Hello everyone I hope you are doing okay.
I have been stuck in this problem that I initially thought it was an easy problem
$$\int_{(0\ , \infty)\times(0\ , 1)}{\frac{1}{1+x^2+y^2}dxdy}$$
What i have tries so far is to apply Fulbini and further work it out, after applying it i arrive at
$$\int_0^\infty\int_0^1{\frac{1}{1+x^2+y^2}dy dx}$$
Then i think of trying to take the ArcTan out with $(\frac{y}{\sqrt{1+x^2}})^2$
but then i get stuck to $$\int_0^{\infty}{\sqrt{1+x^2}}\arctan({{\sqrt{1+x^2}}})$$
and here i get stuck, I would appreciate any kind of hints.

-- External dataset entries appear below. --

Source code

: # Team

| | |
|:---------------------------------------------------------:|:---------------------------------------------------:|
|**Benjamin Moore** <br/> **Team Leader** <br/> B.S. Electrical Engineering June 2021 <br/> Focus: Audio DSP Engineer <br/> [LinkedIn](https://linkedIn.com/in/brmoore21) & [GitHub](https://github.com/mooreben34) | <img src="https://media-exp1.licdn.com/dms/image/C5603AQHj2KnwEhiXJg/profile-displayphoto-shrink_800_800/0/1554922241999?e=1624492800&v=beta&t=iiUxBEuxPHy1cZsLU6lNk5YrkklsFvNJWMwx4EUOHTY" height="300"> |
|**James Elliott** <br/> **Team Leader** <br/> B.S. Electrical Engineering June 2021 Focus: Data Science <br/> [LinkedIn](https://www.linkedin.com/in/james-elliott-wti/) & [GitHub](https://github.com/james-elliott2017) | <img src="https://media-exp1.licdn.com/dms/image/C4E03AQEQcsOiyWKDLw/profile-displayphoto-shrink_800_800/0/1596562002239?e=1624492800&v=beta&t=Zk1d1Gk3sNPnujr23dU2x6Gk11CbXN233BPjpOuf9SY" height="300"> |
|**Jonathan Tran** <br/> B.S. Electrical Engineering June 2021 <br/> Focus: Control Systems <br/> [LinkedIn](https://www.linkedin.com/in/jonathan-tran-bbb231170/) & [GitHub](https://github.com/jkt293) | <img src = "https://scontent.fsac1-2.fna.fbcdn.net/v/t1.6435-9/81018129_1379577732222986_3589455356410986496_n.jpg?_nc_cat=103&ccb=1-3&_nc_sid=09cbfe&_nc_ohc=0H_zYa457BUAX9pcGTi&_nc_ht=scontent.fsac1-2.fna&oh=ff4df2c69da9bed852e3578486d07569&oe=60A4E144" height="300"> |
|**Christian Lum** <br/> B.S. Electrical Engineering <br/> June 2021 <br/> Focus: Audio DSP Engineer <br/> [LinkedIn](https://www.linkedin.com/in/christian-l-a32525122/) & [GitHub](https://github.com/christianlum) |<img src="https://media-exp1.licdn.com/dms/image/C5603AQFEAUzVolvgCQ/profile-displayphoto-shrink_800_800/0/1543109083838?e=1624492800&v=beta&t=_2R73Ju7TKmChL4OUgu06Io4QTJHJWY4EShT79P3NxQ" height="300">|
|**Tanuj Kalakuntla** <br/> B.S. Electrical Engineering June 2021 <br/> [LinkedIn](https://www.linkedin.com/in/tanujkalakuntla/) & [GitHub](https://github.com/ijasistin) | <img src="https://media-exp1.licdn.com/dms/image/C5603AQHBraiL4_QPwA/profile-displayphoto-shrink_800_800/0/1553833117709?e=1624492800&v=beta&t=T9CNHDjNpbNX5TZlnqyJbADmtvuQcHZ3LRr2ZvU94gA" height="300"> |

I know the integral converges because i put it in Mathematica
Thank you in Advance
You can interchange the limits and you'll get an easier integral since $$\int_{(0\ , \infty)\times(0\ , 1)}{\frac{1}{1+x^2+y^2}dxdy}=\int_0^1\int_0^\infty{\frac{1}{1+x^2+y^2}dxdy}=\int_0^1\left(\dfrac{\arctan\left(\frac{x}{\sqrt{y^2+1}}\right)}{\sqrt{y^2+1}}\biggr|_0^\infty\right)dy=\int_0^1\frac{\pi}{2\sqrt{y^2+1}}dy=\frac{\pi}{2}\operatorname{arcsinh}y\bigg|_0^1=\frac{\pi}{2}\operatorname{arcsinh}1$$